Utilities charge ahead on EV charger charges
By Elizabeth Earl
It may not be long before electric vehicle drivers have a fast-charging network to keep them powered as they crisscross Alaska’s Railbelt roads.
Electric vehicle technology has improved drastically in the last decade. In 2011, there were three all-electric vehicles (EVs) on the market, and the average range on a full charge was 73 miles, according to a 2019 report from the US Department of Energy’s Office of Energy Efficiency and Renewable Energy. By 2018, there were 14 models on the market, with an average range of 125 miles. But convenient travel by EV requires a network of direct current fast chargers (DCFCs) -- without them, charging takes hours. Right now, DCFCs are clustered in about 30 locations around the Railbelt, concentrated mostly in Anchorage, Wasilla/Palmer, and Fairbanks, with long stretches between them.
Alaska’s lack of DCFC infrastructure has contributed to a feedback loop: with fewer chargers, fewer people want to invest in electric vehicles, and with fewer vehicles, there isn’t an incentive for business owners to install charging stations. With additional confusion over how utilities bill charger operators for their power, the buildout of charging stations in Alaska has lagged.
So far, the two biggest barriers to the installation of DCFCs has been the regulatory barrier preventing the resale of electricity and the cost of the power from utilities.
The Regulatory Commission of Alaska is seeking public comment on a proposed plan to deal with those two problems. On May 19, the four major Railbelt utilities jointly submitted a DCFC-friendly pricing method that exempts EV charger sales from the rule against electricity resale and by temporarily limiting demand charges.
“(The four utility companies) believe this proposal strikes the appropriate balance aimed at addressing rate and other regulatory barriers to the deployment of EV charging infrastructure, while ensuring adequate cost recovery is achieved for the utilities, without undue discrimination to other ratepayers,” the utilities stated in the plan submitted to the RCA.
The first problem is relatively easy to solve: the plan proposes changing regulations to not consider electricity sold from charging stations as “resale of electricity.” The normal tariffs would then apply.
The second, thornier problem is demand charges. These are how utilities recover the cost of maintaining a constant power supply to large power consumers such as businesses, or EV chargers. They are based on the ratio of a user’s average electrical consumption to their peak electrical consumption. For a business like a factory that uses a lot of power all the time, demand charges are manageable and not an economic barrier. DCFCs, however, use large amounts of electricity for short periods of time, creating a high demand for electricity in short bursts.
At this point, most DCFCs are not being used terribly often in Alaska. That means their demand charges have come out excessively high. The Alaska Center for Energy and Power estimated in February that a demand charge for a DCFC that supplied one 25-minute 120-kilowatt charge during a month would get its owner a $2,767 power bill from Chugach Electric Association. Under Municipal Light and Power, the most expensive estimate would come to more than $5,600 per month.

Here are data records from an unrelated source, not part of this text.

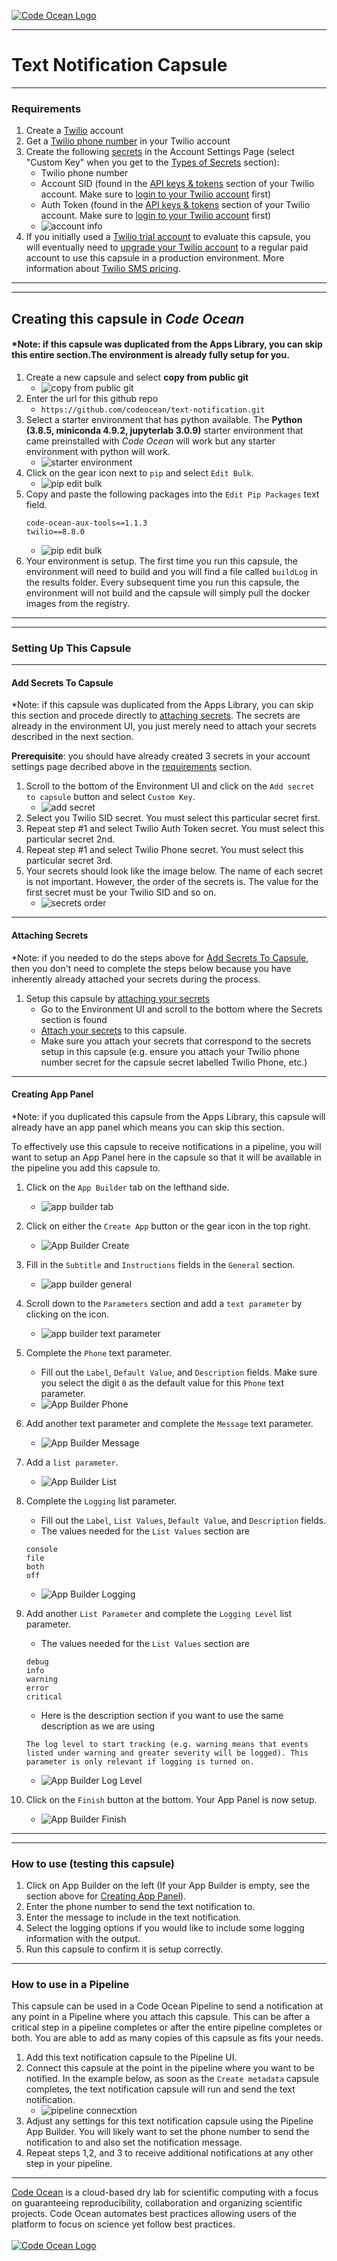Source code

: [![Code Ocean Logo](images/CO_logo_135x72.png)](http://codeocean.com/product)

---

# Text Notification Capsule

---

### Requirements

1. Create a [Twilio](https://www.twilio.com/docs/usage/tutorials/how-to-use-your-free-trial-account#sign-up-for-your-free-twilio-trial) account
2. Get a [Twilio phone number](https://www.twilio.com/docs/usage/tutorials/how-to-use-your-free-trial-account#get-your-first-twilio-phone-number) in your Twilio account
3. Create the following [secrets](https://docs.codeocean.com/user-guide/secret-management-guide/adding-editing-a-secret-in-the-account-settings-page) in the Account Settings Page (select "Custom Key" when you get to the [Types of Secrets](https://docs.codeocean.com/user-guide/secret-management-guide/adding-editing-a-secret-in-the-account-settings-page#types-of-secrets) section):
    - Twilio phone number
    - Account SID (found in the [API keys & tokens](https://console.twilio.com/us1/account/keys-credentials/api-keys) section of your Twilio account. Make sure to [login to your Twilio account](https://www.twilio.com/login) first)
    - Auth Token (found in the [API keys & tokens](https://console.twilio.com/us1/account/keys-credentials/api-keys) section of your Twilio account. Make sure to [login to your Twilio account](https://www.twilio.com/login) first)
    - ![account info](images/account_info.png)
4. If you initially used a [Twilio trial account](https://www.twilio.com/try-twilio) to evaluate this capsule, you will eventually need to [upgrade your Twilio account](https://console.twilio.com/us1/billing/manage-billing/upgrade) to a regular paid account to use this capsule in a production environment. More information about [Twilio SMS pricing](https://www.twilio.com/en-us/sms/pricing/us).

---
---

## Creating this capsule in *Code Ocean*

#### *Note: if this capsule was duplicated from the Apps Library, you can skip this entire section.The environment is already fully setup for you.

1. Create a new capsule and select **copy from public git**
    - ![copy from public git](images/copy_from_public_git.png)
2. Enter the url for this github repo
    - `https://github.com/codeocean/text-notification.git`
3. Select a starter environment that has python available. The **Python (3.8.5, miniconda 4.9.2, jupyterlab 3.0.9)** starter environment that came preinstalled with *Code Ocean* will work but any starter environment with python will work.
    - ![starter environment](images/starter_environment.png)
4. Click on the gear icon next to `pip` and select `Edit Bulk`.
    - ![pip edit bulk](images/pip_edit_bulk.png)
5. Copy and paste the following packages into the `Edit Pip Packages` text field.
    ```
    code-ocean-aux-tools==1.1.3
    twilio==8.8.0
    ```
    - ![pip edit bulk](images/pip_packages.png)
6. Your environment is setup. The first time you run this capsule, the environment will need to build and you will find a file called `buildLog` in the results folder. Every subsequent time you run this capsule, the environment will not build and the capsule will simply pull the docker images from the registry.

---
---

### Setting Up This Capsule
---
#### Add Secrets To Capsule

*Note: if this capsule was duplicated from the Apps Library, you can skip this section and procede directly to [attaching secrets](#attaching-secrets). The secrets are already in the environment UI, you just merely need to attach your secrets described in the next section.

**Prerequisite**: you should have already created 3 secrets in your account settings page decribed above in the [requirements](#requirements) section.

1. Scroll to the bottom of the Environment UI and click on the `Add secret to capsule` button and select `Custom Key`.
    - ![add secret](images/add_secret_custom_key.png)
2. Select you Twilio SID secret. You must select this particular secret first.
3. Repeat step #1 and select Twilio Auth Token secret. You must select this particular secret 2nd.
3. Repeat step #1 and select Twilio Phone secret. You must select this particular secret 3rd.
4. Your secrets should look like the image below. The name of each secret is not important. However, the order of the secrets is. The value for the first secret must be your Twilio SID and so on.
    - ![secrets order](images/custom_key_all.png)

---
#### Attaching Secrets

*Note: if you needed to do the steps above for [Add Secrets To Capsule](#add-secrets-to-capsule), then you don't need to complete the steps below because you have inherently already attached your secrets during the process.

1. Setup this capsule by [attaching your secrets](https://docs.codeocean.com/user-guide/secret-management-guide/attaching-a-secret-to-a-capsule#attaching-a-secret-to-a-capsule)
    - Go to the Environment UI and scroll to the bottom where the Secrets section is found
    - [Attach your secrets](https://docs.codeocean.com/user-guide/secret-management-guide/attaching-a-secret-to-a-capsule#attaching-a-secret-to-a-capsule) to this capsule.
    - Make sure you attach your secrets that correspond to the secrets setup in this capsule (e.g. ensure you attach your Twilio phone number secret for the capsule secret labelled Twilio Phone, etc.)

---
#### Creating App Panel

*Note: if you duplicated this capsule from the Apps Library, this capsule will already have an app panel which means you can skip this section.

To effectively use this capsule to receive notifications in a pipeline, you will want to setup an App Panel here in the capsule so that it will be available in the pipeline you add this capsule to.


1. Click on the `App Builder` tab on the lefthand side.
    - ![app builder tab](images/app_builder_tab.png)

2. Click on either the `Create App` button or the gear icon in the top right.
    - ![App Builder Create](images/app_builder_create.png)

3. Fill in the `Subtitle` and `Instructions` fields in the `General` section.
    - ![app builder general](images/app_builder_general.png)

4. Scroll down to the `Parameters` section and add a `text parameter` by clicking on the icon.
    - ![app builder text parameter](images/app_builder_parameter1.png)

5. Complete the `Phone` text parameter.
    - Fill out the `Label`, `Default Value`, and `Description` fields. Make sure you select the digit `0` as the default value for this `Phone` text parameter.
    - ![App Builder Phone](images/app_builder_parameter2.png)

6. Add another text parameter and complete the `Message` text parameter.
    - ![App Builder Message](images/app_builder_parameter3.png)

7. Add a `list parameter`.
    - ![App Builder List](images/app_builder_parameter_list.png)

8. Complete the `Logging` list parameter.
    - Fill out the `Label`, `List Values`, `Default Value`, and `Description` fields.
    - The values needed for the `List Values` section are
    ```
    console
    file
    both
    off
    ```
    - ![App Builder Logging](images/app_builder_parameter4.png)

9. Add another `List Parameter` and complete the `Logging Level` list parameter.
    - The values needed for the `List Values` section are
    ```
    debug
    info
    warning
    error
    critical
    ```
    - Here is the description section if you want to use the same description as we are using
    ```
    The log level to start tracking (e.g. warning means that events listed under warning and greater severity will be logged). This parameter is only relevant if logging is turned on.
    ```
    - ![App Builder Log Level](images/app_builder_parameter5.png)

10. Click on the `Finish` button at the bottom. Your App Panel is now setup.
    - ![App Builder Finish](images/app_builder_finish.png)

---
---

### How to use (testing this capsule)

1. Click on App Builder on the left (If your App Builder is empty, see the section above for [Creating App Panel](#creating-app-panel)).
2. Enter the phone number to send the text notification to.
3. Enter the message to include in the text notification.
4. Select the logging options if you would like to include some logging information with the output.
5. Run this capsule to confirm it is setup correctly.

---

### How to use in a Pipeline

This capsule can be used in a Code Ocean Pipeline to send a notification at any point in a Pipeline where you attach this capsule. This can be after a critical step in a pipeline completes or after the entire pipeline completes or both. You are able to add as many copies of this capsule as fits your needs.

1. Add this text notification capsule to the Pipeline UI.
2. Connect this capsule at the point in the pipeline where you want to be notified. In the example below, as soon as the `Create metadata` capsule completes, the text notification capsule will run and send the text notification.
    - ![pipeline connecxtion](images/pipeline_connection.png)
3. Adjust any settings for this text notification capsule using the Pipeline App Builder. You will likely want to set the phone number to send the notification to and also set the notification message.
4. Repeat steps 1,2, and 3 to receive additional notifications at any other step in your pipeline.

---

[Code Ocean](https://codeocean.com/) is a cloud-based dry lab for scientific computing with a focus on guaranteeing reproducibility, collaboration and organizing scientific projects. Code Ocean automates best practices allowing users of the platform to focus on science yet follow best practices.<br /><br />
[![Code Ocean Logo](images/CO_logo_68x36.png)](https://www.codeocean.com)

Michelle Wilber, a researcher with ACEP, said the high rates are a factor of how few EVs are currently on the road in Alaska.
“As you have very low usage, as would be expected early on with just a few cars on the road, you get this exponential curve where you get very high per-car, per-hour charges,” she said.
The utilities’ proposal to the RCA would help with a temporary formula that offsets the demand charge with a cap on load factor, or how the user is billed for their level of use. All the utilities would use the same formula to create their rate for DCFCs:
[Demand charge/(load factor * 730 hours per month)] + Electricity charge
“This approach does not mean that demand-related costs, i.e., those costs associated with standing ready to serve customers, are not recovered but rather both demand and energy costs are recovered through a single energy charge,” the utilities’ proposal states.
The inception rate would cap load factor at 15 percent. As you can see in the graph, the change would essentially cut off an exponential rise in cost if very few cars use the charger. Once there are more charging instances, the charge per vehicle goes down.
“What it will do is basically make this cap where instead of this exponential curve … it goes up a bit, and then it tails off, and that tail-off would be set to a pretty reasonable rate,” Wilber said. “That would mean that the station owners have some certainty, could make their business plan—they have certainty in what their electric rate is going to be at the end of the month.”
The proposed inception rate would sunset after 10 years or when the RCA sets a different regulation in place. Wilber said she saw benefits for both sides under the structure, as it would help incentivize more DCFC infrastructure, which in turn benefits the utilities because of the additional purchase of electricity.
Public comment is open on the proposal until June 18. Comments can be filed under matter R-20-005 on the RCA’s website or by email.